Yesterday's Gazeta Wyborcza's jobs section had a very upbeat cover story - that the mass redundancies being announced across Poland are overshadowed by the numbers of new vacancies appearing in labour offices. The number of people registering as jobless has almost halved - from 160,000 in January to 84,000 last month. Inward investment is driving the new job growth. Large corporations desperate to cut costs in the west are moving production and outsourcing services to Poland. Companies like Tesco, Shell, Hewlett-Packard, Gillette, Indesit, Reuters, Fiat, Dell, Thomson-Reuters, IBM and some more I can't mention yet are all increasing their investments in Poland and creating new jobs here. Click here for an English language story based on the Gazeta article.

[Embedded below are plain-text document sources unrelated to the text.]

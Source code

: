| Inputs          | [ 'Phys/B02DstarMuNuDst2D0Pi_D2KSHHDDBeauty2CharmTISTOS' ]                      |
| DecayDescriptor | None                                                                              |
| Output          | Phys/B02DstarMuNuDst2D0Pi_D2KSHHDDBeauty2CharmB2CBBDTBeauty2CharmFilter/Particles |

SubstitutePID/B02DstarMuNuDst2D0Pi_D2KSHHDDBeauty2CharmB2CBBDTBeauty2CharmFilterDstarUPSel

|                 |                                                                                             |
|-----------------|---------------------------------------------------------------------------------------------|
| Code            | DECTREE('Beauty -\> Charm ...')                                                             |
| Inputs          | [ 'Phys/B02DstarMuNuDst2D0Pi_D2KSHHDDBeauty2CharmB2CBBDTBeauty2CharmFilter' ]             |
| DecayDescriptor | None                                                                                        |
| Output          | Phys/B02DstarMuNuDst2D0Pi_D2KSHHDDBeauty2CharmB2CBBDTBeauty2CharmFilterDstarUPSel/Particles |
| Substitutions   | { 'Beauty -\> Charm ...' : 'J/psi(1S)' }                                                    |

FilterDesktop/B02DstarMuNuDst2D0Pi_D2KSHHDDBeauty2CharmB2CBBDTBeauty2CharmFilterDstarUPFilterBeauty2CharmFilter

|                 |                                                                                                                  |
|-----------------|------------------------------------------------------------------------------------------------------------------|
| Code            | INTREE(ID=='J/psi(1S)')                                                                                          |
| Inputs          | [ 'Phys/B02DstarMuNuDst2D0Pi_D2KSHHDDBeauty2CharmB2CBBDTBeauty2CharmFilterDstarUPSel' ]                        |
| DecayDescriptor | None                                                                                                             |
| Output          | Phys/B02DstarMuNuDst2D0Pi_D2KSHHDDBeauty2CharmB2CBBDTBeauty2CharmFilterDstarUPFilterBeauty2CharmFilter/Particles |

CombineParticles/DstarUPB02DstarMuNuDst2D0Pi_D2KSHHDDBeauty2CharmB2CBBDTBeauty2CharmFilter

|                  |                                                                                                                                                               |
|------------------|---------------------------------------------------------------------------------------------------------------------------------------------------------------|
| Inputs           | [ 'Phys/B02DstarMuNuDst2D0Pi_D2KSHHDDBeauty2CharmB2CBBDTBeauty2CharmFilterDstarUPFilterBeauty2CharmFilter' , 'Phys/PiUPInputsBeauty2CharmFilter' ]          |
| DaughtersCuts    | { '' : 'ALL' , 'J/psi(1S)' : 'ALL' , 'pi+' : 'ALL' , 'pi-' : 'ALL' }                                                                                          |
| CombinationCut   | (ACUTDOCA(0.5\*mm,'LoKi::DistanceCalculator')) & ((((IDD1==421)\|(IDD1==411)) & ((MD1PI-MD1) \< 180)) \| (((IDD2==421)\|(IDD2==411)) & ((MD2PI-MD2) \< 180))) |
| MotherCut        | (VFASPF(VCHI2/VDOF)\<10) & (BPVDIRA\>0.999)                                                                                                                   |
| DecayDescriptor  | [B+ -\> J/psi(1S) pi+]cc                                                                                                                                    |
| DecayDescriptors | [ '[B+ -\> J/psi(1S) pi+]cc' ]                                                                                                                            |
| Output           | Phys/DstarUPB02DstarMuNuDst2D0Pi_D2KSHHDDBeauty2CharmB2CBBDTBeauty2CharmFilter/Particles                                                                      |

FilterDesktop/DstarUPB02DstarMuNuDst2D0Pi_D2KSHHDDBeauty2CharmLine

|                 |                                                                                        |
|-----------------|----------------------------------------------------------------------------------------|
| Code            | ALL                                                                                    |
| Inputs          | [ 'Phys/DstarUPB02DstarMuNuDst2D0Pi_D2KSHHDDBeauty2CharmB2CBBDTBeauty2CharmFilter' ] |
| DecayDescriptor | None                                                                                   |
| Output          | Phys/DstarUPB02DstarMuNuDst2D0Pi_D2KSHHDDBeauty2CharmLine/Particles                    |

The recent weakening of the zloty (from 3.20 to 4.90 to the euro - a fall of over 50%), has made Poland attractive once again to inward investors. Their euros, dollars and pounds go much further in terms of buying land, building factories and hiring workers. The zloty has bounced back in the last month (from 4.90 to 4.50 to the euro), but Polish workers are still three times cheaper than their counterparts in the west and the Polish economy is still showing signs of life. New car sales are up, consumer spending is up (just), so the domestic market is also seen as attractive by foreign investors. Another beneficial side effect of the zloty's slide is a fall in Poland's trade deficit, with imports falling much faster than exports.
Worth taking a look at Poland's labour market a year ago to see how quickly things have changed.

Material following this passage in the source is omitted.